Steeds meer mensen willen dat hun eten op een veilige en duurzame manier geproduceerd wordt, met respect voor dier, milieu en natuur. Maar zij willen ook graag betaalbaar eten. Om het aanbod van duurzamer voedsel te vergroten voor een eerlijke prijs, is innovatie in de hele voedselketen essentieel.
Ik kan op deze plek als minister mede zorg dragen voor de schepping die ons is toevertrouwd. Dat is een eervolle opdracht waar ik mij de komende jaren voor ga inzetten. Een aparte minister van LNV onderstreept dat belang van de agrarische sector en de natuur voor Nederland en kan ook makkelijker opkomen voor dat belang, zowel internationaal als in de Trêveszaal.”
Betekent de terugkeer van het ministerie van LNV ook een terugkeer naar de tijd van innige samenwerking tussen politiek en agrarische sector,het zogenoemde Groene Front?
„De landbouw staat voor een aantal flinke opgaven, zoals de klimaatverandering, de zorg voor de natuur, de kwaliteit van ons voedsel en gezondheid van mens en dier. Samen met alle partijen wil ik kijken welke knelpunten er moeten worden opgelost op de korte termijn en welke maatregelen er nodig zijn voor de lange termijn. Samenwerking tussen overheid, de agrarische sector maar ook met andere organisaties is essentieel. Ik zie uit naar het gesprek.”
Hoe gaat de verzelfstandiging van LNV de komende tijd vorm krijgen?

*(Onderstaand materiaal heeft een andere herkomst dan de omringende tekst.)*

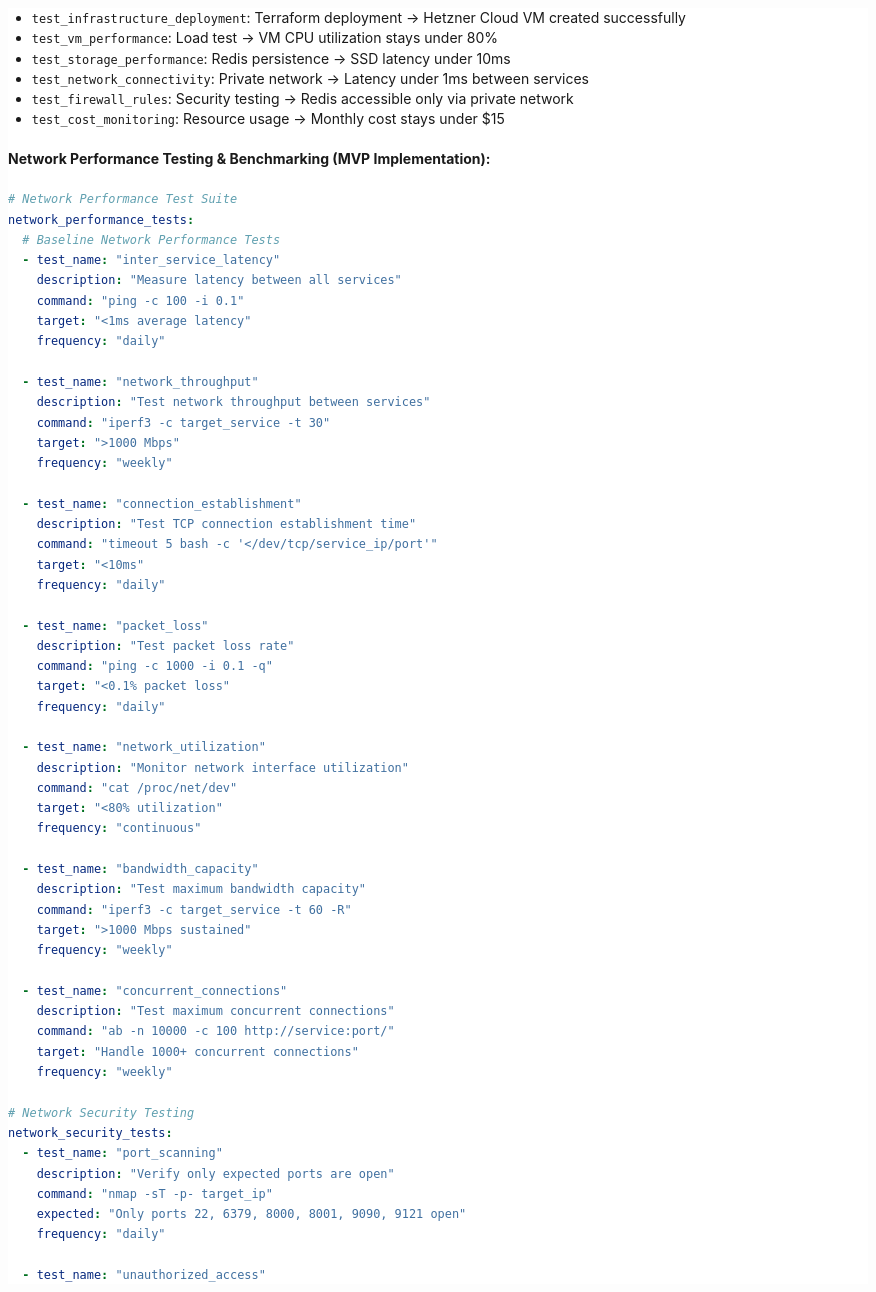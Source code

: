 - `test_infrastructure_deployment`: Terraform deployment → Hetzner Cloud VM created successfully
- `test_vm_performance`: Load test → VM CPU utilization stays under 80%
- `test_storage_performance`: Redis persistence → SSD latency under 10ms
- `test_network_connectivity`: Private network → Latency under 1ms between services
- `test_firewall_rules`: Security testing → Redis accessible only via private network
- `test_cost_monitoring`: Resource usage → Monthly cost stays under $15

#### Network Performance Testing & Benchmarking (MVP Implementation):
```yaml
# Network Performance Test Suite
network_performance_tests:
  # Baseline Network Performance Tests
  - test_name: "inter_service_latency"
    description: "Measure latency between all services"
    command: "ping -c 100 -i 0.1"
    target: "<1ms average latency"
    frequency: "daily"
    
  - test_name: "network_throughput"
    description: "Test network throughput between services"
    command: "iperf3 -c target_service -t 30"
    target: ">1000 Mbps"
    frequency: "weekly"
    
  - test_name: "connection_establishment"
    description: "Test TCP connection establishment time"
    command: "timeout 5 bash -c '</dev/tcp/service_ip/port'"
    target: "<10ms"
    frequency: "daily"
    
  - test_name: "packet_loss"
    description: "Test packet loss rate"
    command: "ping -c 1000 -i 0.1 -q"
    target: "<0.1% packet loss"
    frequency: "daily"
    
  - test_name: "network_utilization"
    description: "Monitor network interface utilization"
    command: "cat /proc/net/dev"
    target: "<80% utilization"
    frequency: "continuous"
    
  - test_name: "bandwidth_capacity"
    description: "Test maximum bandwidth capacity"
    command: "iperf3 -c target_service -t 60 -R"
    target: ">1000 Mbps sustained"
    frequency: "weekly"
    
  - test_name: "concurrent_connections"
    description: "Test maximum concurrent connections"
    command: "ab -n 10000 -c 100 http://service:port/"
    target: "Handle 1000+ concurrent connections"
    frequency: "weekly"

# Network Security Testing
network_security_tests:
  - test_name: "port_scanning"
    description: "Verify only expected ports are open"
    command: "nmap -sT -p- target_ip"
    expected: "Only ports 22, 6379, 8000, 8001, 9090, 9121 open"
    frequency: "daily"
    
  - test_name: "unauthorized_access"
```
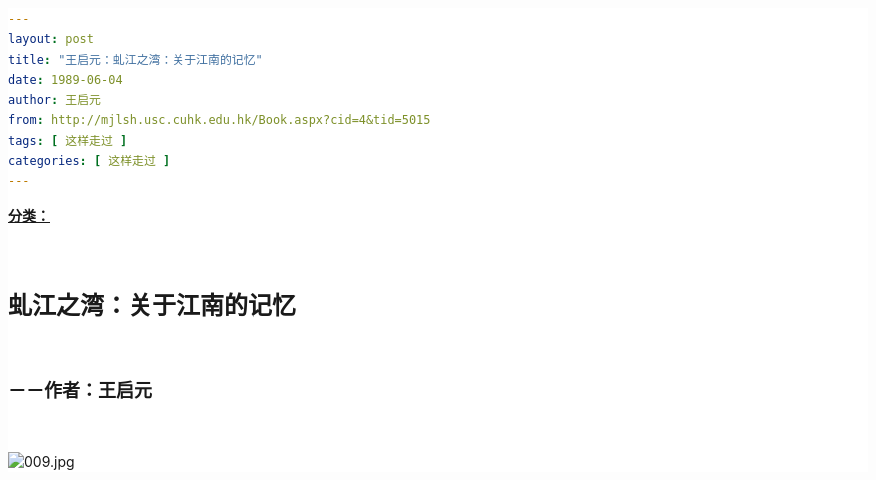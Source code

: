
 ```yaml
---
layout: post
title: "王启元：虬江之湾：关于江南的记忆"
date: 1989-06-04
author: 王启元
from: http://mjlsh.usc.cuhk.edu.hk/Book.aspx?cid=4&tid=5015
tags: [ 这样走过 ]
categories: [ 这样走过 ]
---
```


<div style="margin: 15px 10px 10px 0px;">
 <div>
  <span id="ctl00_ContentPlaceHolder1_chapter1_SubjectLabel" style="font-weight:bold;text-decoration:underline;">
   分类：
  </span>
 </div>
 <p class="p1">
  <b>
   <font size="5">
    <span class="s1">
    </span>
    <br/>
   </font>
  </b>
 </p>
 <p class="p2">
  <span class="s1">
   <b>
    <font size="5">
     虬江之湾：关于江南的记忆
    </font>
   </b>
  </span>
 </p>
 <p class="p1">
  <b>
   <font size="4">
    <span class="s1">
    </span>
    <br/>
   </font>
  </b>
 </p>
 <p class="p2">
  <span class="s1">
   <b>
    <font size="4">
     －－作者：王启元
    </font>
   </b>
  </span>
 </p>
 <p class="p1">
  <span class="s1">
  </span>
  <br/>
 </p>
 <p class="p3">
  <span class="s1">
   <img alt="009.jpg" border="0" height="301" src="/medias/contents/5015/009.jpg" width="400"/>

„Op dit moment onderzoekt een projectorganisatie onder leiding van secretaris-generaal Maarten Camps van Economische Zaken en Klimaat en Harry Paul van LNV hoe het losmaken en vormgeven en opnieuw inrichten van beide departementen zo doelmatig en efficiënt mogelijk kunnen worden vormgegeven. Afgesproken is de oprichtingskosten op te nemen in de voorjaarsnota.”
Verdedigt u in de komende maanden al een eigen begroting, of behandelt de Kamer de reeds ingediende begroting van Economische Zaken?
„Voor 2018 is nog sprake van een ongedeelde begroting. Wel zal ik als de minister van LNV de onderdelen die onder het nieuwe ministerie vallen voor mijn rekening nemen bij de begrotingsbehandeling. Voor 2019 zal ik voor LNV een aparte begroting indienen.”
Uw voorganger, staatssecretaris Van Dam, zei kort na zijn aantreden: „Ik zit hier voor iedereen. Ik zit hier niet voor de boeren.” Zou u dat ook zo zeggen?
„Als minister van LNV wil ik boeren, tuinders en vissers perspectief bieden. Ik ben trots op deze hardwerkende mannen en vrouwen. Ze werken iedere dag met hart en ziel om te zorgen voor ons eten. Tegelijkertijd heeft de sector het niet makkelijk. Dit kabinet wil dat boeren een toekomst hebben in Nederland. Een toekomst waar boeren zelf ook een verantwoordelijkheid in hebben.”